Let’s see…what else?
Problem: Had coffee beans but no grinder. Solution: Removed the pepper corns from their grinder and put the coffee beans in that thing. It was a ton of work, but got me that cup of coffee i so desperately needed. It was a pretty solid forearm workout too.
Problem: Want to workout but have no equipment. Solution: Tie some ropes to the rafters and use them as pull-up bars. Fill a big old jug with water and bust out some squats, cleans, upright rows, etc.. Pushups are always good, and yoga doesn’t require any equipment. Oh, and I do that thing where you put one foot in front of the other over and over again at varying speeds, I think it is called walking or running depending on how fast you are moving.
Problem: Power goes out; therefore shutting off the water and the cellphone network. Solution: Cook over a fire and have some canned meat around that I am pretty sure is cat food. Always have dry beans and maize meal in the house. Read books and write by candle light; it is pretty romantic. Depend on locals to take care of and feed the helpless white American, AKA me.

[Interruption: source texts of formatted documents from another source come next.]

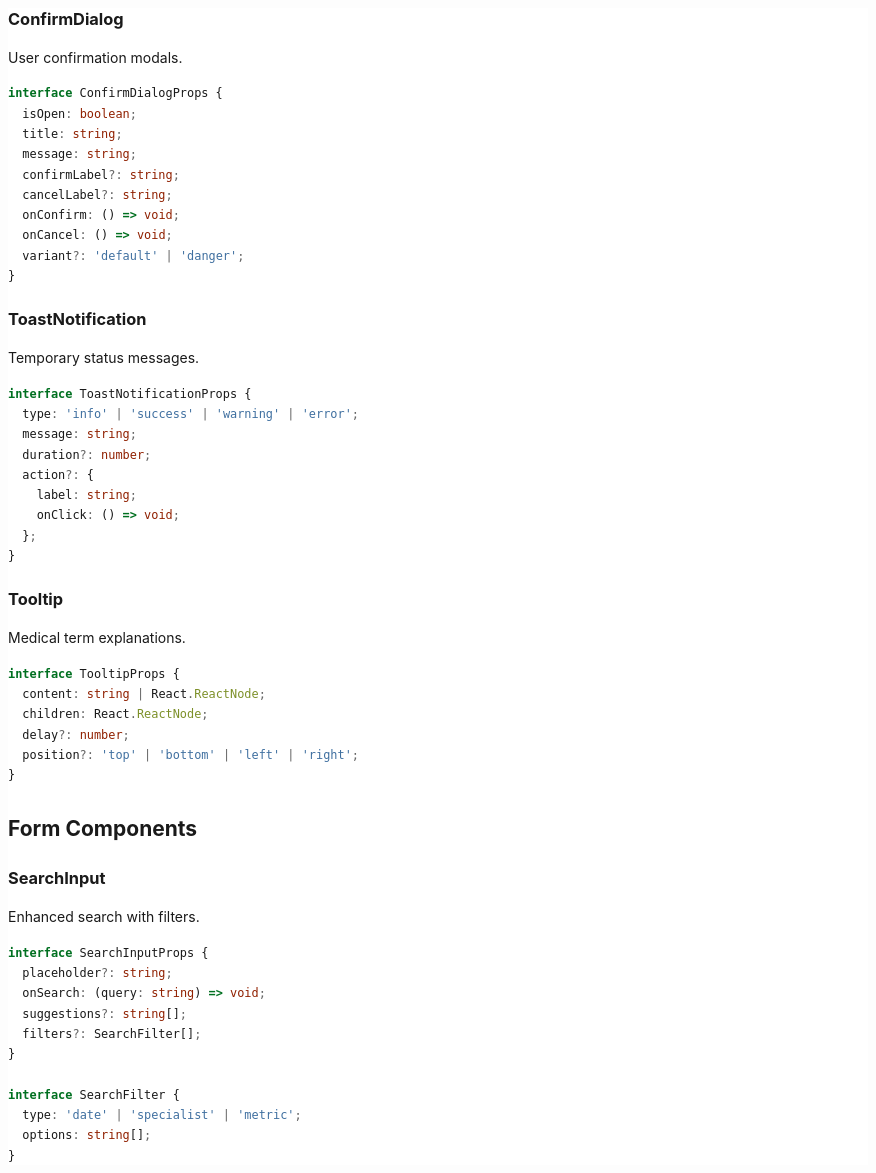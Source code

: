 ### ConfirmDialog
User confirmation modals.

```typescript
interface ConfirmDialogProps {
  isOpen: boolean;
  title: string;
  message: string;
  confirmLabel?: string;
  cancelLabel?: string;
  onConfirm: () => void;
  onCancel: () => void;
  variant?: 'default' | 'danger';
}
```

### ToastNotification
Temporary status messages.

```typescript
interface ToastNotificationProps {
  type: 'info' | 'success' | 'warning' | 'error';
  message: string;
  duration?: number;
  action?: {
    label: string;
    onClick: () => void;
  };
}
```

### Tooltip
Medical term explanations.

```typescript
interface TooltipProps {
  content: string | React.ReactNode;
  children: React.ReactNode;
  delay?: number;
  position?: 'top' | 'bottom' | 'left' | 'right';
}
```

## Form Components

### SearchInput
Enhanced search with filters.

```typescript
interface SearchInputProps {
  placeholder?: string;
  onSearch: (query: string) => void;
  suggestions?: string[];
  filters?: SearchFilter[];
}

interface SearchFilter {
  type: 'date' | 'specialist' | 'metric';
  options: string[];
}
```
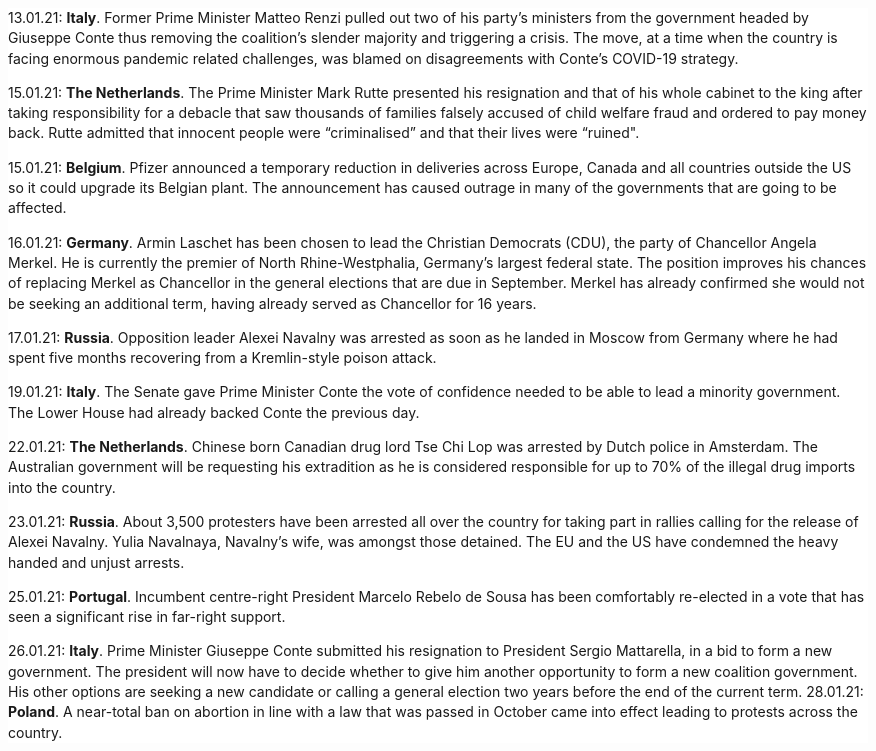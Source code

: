 13.01.21: **Italy**. Former Prime Minister Matteo Renzi pulled out two of his party’s ministers from the government headed by Giuseppe Conte thus removing the coalition’s slender majority and triggering a crisis. The move, at a time when the country is facing enormous pandemic related challenges, was blamed on disagreements with Conte’s COVID-19 strategy.

15.01.21: **The Netherlands**. The Prime Minister Mark Rutte presented his resignation and that of his whole cabinet to the king after taking responsibility for a debacle that saw thousands of families falsely accused of child welfare fraud and ordered to pay money back. Rutte admitted that innocent people were “criminalised” and that their lives were “ruined".

15.01.21: **Belgium**. Pfizer announced a temporary reduction in deliveries across Europe, Canada and all countries outside the US so it could upgrade its Belgian plant. The announcement has caused outrage in many of the governments that are going to be affected.

16.01.21: **Germany**. Armin Laschet has been chosen to lead the Christian Democrats (CDU), the party of Chancellor Angela Merkel. He is currently the premier of North Rhine-Westphalia, Germany’s largest federal state. The position improves his chances of replacing Merkel as Chancellor in the general elections that are due in September. Merkel has already confirmed she would not be seeking an additional term, having already served as Chancellor for 16 years.

17.01.21: **Russia**. Opposition leader Alexei Navalny was arrested as soon as he landed in Moscow from Germany where he had spent five months recovering from a Kremlin-style poison attack.

19.01.21: **Italy**. The Senate gave Prime Minister Conte the vote of confidence needed to be able to lead a minority government. The Lower House had already backed Conte the previous day.

22.01.21: **The Netherlands**. Chinese born Canadian drug lord Tse Chi Lop was arrested by Dutch police in Amsterdam. The Australian government will be requesting his extradition as he is considered responsible for up to 70% of the illegal drug imports into the country.

23.01.21: **Russia**. About 3,500 protesters have been arrested all over the country for taking part in rallies calling for the release of Alexei Navalny. Yulia Navalnaya, Navalny’s wife, was amongst those detained. The EU and the US have condemned the heavy handed and unjust arrests.

25.01.21: **Portugal**. Incumbent centre-right President Marcelo Rebelo de Sousa has been comfortably re-elected in a vote that has seen a significant rise in far-right support.

26.01.21: **Italy**. Prime Minister Giuseppe Conte submitted his resignation to President Sergio Mattarella, in a bid to form a new government. The president will now have to decide whether to give him another opportunity to form a new coalition government. His other options are seeking a new candidate or calling a general election two years before the end of the current term. 28.01.21: **Poland**. A near-total ban on abortion in line with a law that was passed in October came into effect leading to protests across the country.
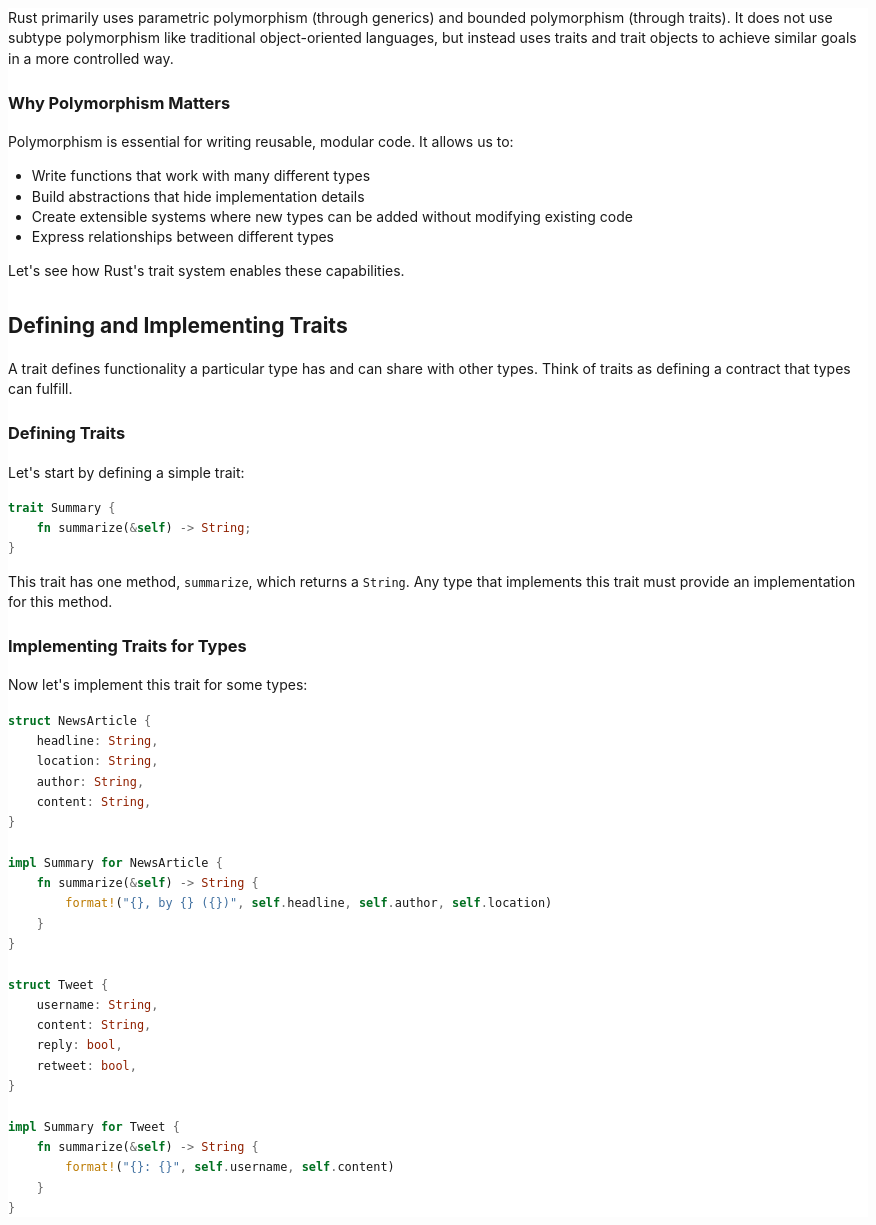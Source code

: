 Rust primarily uses parametric polymorphism (through generics) and bounded polymorphism (through traits). It does not use subtype polymorphism like traditional object-oriented languages, but instead uses traits and trait objects to achieve similar goals in a more controlled way.

### Why Polymorphism Matters

Polymorphism is essential for writing reusable, modular code. It allows us to:

- Write functions that work with many different types
- Build abstractions that hide implementation details
- Create extensible systems where new types can be added without modifying existing code
- Express relationships between different types

Let's see how Rust's trait system enables these capabilities.

## Defining and Implementing Traits

A trait defines functionality a particular type has and can share with other types. Think of traits as defining a contract that types can fulfill.

### Defining Traits

Let's start by defining a simple trait:

```rust
trait Summary {
    fn summarize(&self) -> String;
}
```

This trait has one method, `summarize`, which returns a `String`. Any type that implements this trait must provide an implementation for this method.

### Implementing Traits for Types

Now let's implement this trait for some types:

```rust
struct NewsArticle {
    headline: String,
    location: String,
    author: String,
    content: String,
}

impl Summary for NewsArticle {
    fn summarize(&self) -> String {
        format!("{}, by {} ({})", self.headline, self.author, self.location)
    }
}

struct Tweet {
    username: String,
    content: String,
    reply: bool,
    retweet: bool,
}

impl Summary for Tweet {
    fn summarize(&self) -> String {
        format!("{}: {}", self.username, self.content)
    }
}
```
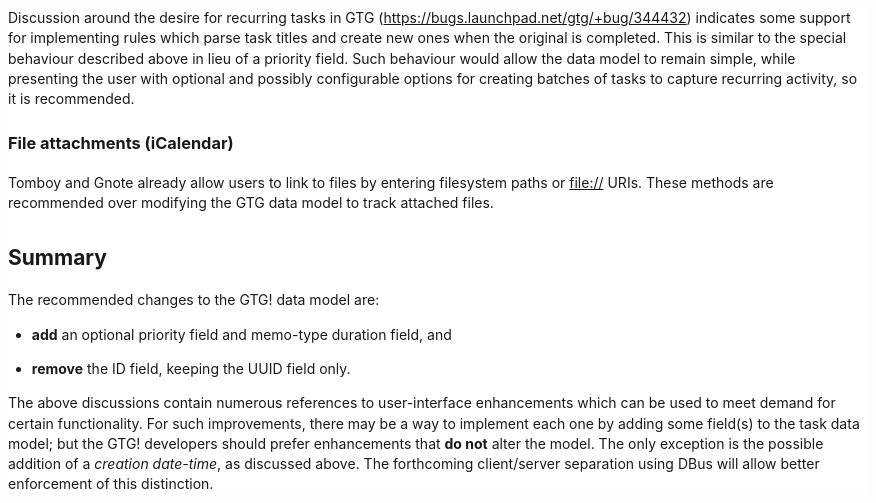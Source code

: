 Discussion around the desire for recurring tasks in GTG
(<https://bugs.launchpad.net/gtg/+bug/344432>) indicates some support
for implementing rules which parse task titles and create new ones when
the original is completed. This is similar to the special behaviour
described above in lieu of a priority field. Such behaviour would allow
the data model to remain simple, while presenting the user with optional
and possibly configurable options for creating batches of tasks to
capture recurring activity, so it is recommended.

### File attachments (iCalendar)

Tomboy and Gnote already allow users to link to files by entering
filesystem paths or <file://> URIs. These methods are recommended over
modifying the GTG data model to track attached files.

## Summary

The recommended changes to the GTG! data model are:

- **add** an optional priority field and memo-type duration field, and

- **remove** the ID field, keeping the UUID field only.

The above discussions contain numerous references to user-interface
enhancements which can be used to meet demand for certain functionality.
For such improvements, there may be a way to implement each one by
adding some field(s) to the task data model; but the GTG! developers
should prefer enhancements that **do not** alter the model. The only
exception is the possible addition of a *creation date-time*, as
discussed above. The forthcoming client/server separation using DBus
will allow better enforcement of this distinction.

I think maybe you are getting the point, which is that at any given moment there is a Peace Corps volunteer making do with what they have, which is what most Americans would call nothing. They are teaching math or English by writing equations or words in the sand, building a drip irrigation system in their gardens with plastic bottles, banding markers together to give condom demonstrations, dehydrating fruit in cardboard boxes, and who knows what else to carve out some sort of meaningful service in their new environments. And although it can be pretty dang frustrating, it is also pretty dang cool. To other volunteers and others in general, If you have a challenge in your life or some barrier that is preventing you from getting to where you want to go, then might I recommend you take the advice of a fictional dad from Compton and “put some water on that damn shit!”
As always, thanks for reading.
(Volunteers- I would love to hear examples of how you made do with very little to get something big, or small, accomplished.)